Jasne, możesz skorzystać z komendy „siad” w momencie gdy mija was łukiem pies na smyczy, czy gdy celowo robisz równoległy trening, jednak, gdy szykuje się interakcja społeczna z psem lub człowiekiem, na którą niewiele możesz poradzić – zdecydowanie UWOLNIJ psa. Daj mu luz, daj mu szansę na komunikację, na uczenie się umiejętności społecznych, które przecież nie tworzą się same. Nie rób z niego „społecznego inwalidy”, dla którego wszystkie interakcje staną się ogromnym ciężarem i stresem. I oczywiście są różne przypadki i ta kwestia zawsze MUSI być postrzegana indywidualnie. To oczywiste, że jeżeli mój pies stwarza duże zagrożenie dla otoczenia to nie dam mu pełnej swobody w każdej takiej sytuacji. Jednak pomyśl, dużo mniej chętnie obcy pies podejdzie do szczekającego i grożącego psa niż do takiego obróconego tyłem i wpatrzonego w smakołyk. Można pomyśleć nad masą dodatkowych rozwiązań jak właśnie praca BAT, wcześniej wspomniane LAT, wprowadzenie kagańca dla bezpieczeństwa w niektórych miejscach czy nawet rzucenie garści smaczków w obcego psa, żeby go zatrzymać i – jeśli to możliwe – komunikacja z jego właścicielem (choć wiemy jak z tym bywa).

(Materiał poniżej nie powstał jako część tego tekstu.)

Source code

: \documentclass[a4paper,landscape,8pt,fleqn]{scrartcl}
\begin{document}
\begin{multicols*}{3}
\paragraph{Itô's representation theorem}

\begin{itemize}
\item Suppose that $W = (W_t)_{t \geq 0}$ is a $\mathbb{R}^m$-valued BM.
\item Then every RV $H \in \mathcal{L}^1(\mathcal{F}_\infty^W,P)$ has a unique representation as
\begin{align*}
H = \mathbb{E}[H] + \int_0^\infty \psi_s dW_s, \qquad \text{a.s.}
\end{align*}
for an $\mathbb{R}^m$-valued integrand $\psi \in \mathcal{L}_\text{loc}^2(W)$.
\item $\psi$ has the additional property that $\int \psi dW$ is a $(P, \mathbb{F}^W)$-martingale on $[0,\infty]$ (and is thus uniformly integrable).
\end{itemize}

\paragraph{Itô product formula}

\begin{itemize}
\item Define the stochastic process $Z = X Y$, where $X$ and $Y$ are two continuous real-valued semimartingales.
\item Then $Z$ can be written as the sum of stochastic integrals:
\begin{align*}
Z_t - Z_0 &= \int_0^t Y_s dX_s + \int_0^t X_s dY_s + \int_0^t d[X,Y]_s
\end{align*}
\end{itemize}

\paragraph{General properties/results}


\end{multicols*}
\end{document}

Myślę, że wielu z nas – i behawiorystów i opiekunów psa – mocno polega na tym ćwiczeniu. Pokusiłabym się nawet o stwierdzenie, że jesteśmy uzależnieni od niej w relacji z naszymi psami. Na dalszym etapie, to proste ćwiczenie daje dużą pewność i poczucie kontroli nad sytuacją i nad psem. Często, gdy odpuścimy tą kontrolę, choć na chwilę, okazuje się, że kompletnie nie znamy tego czworonoga w naszym domu, nie wiemy czego się boi, jak reaguje na stres, jak okazuje radość czy zawód. Często zatrzymujemy psa, jak pomnik, w tej jednej pozycji zdecydowanie zbyt często i zbyt pochopnie. Można by powiedzieć – nawykowo.
Jakiś czas temu zobaczyłam piękną historię opisaną w formie komiksu, o tym, jak dziewczyna przestała prosić swojego psa, by usiadł i jak uratowało to ich relację. Zachęcam do lektury tej króciutkiej opowieści autorstwa Lucilly Mendes, lata temu skłoniła mnie do pierwszych refleksji w tym temacie. Nie bójcie się czasem stracić kontrolę, albo pomyśleć po prostu o tym, czy jest coś, co mogłoby być lepsze i co mogłoby stworzyć lepszą rzeczywistość dla ciebie i twojego psa.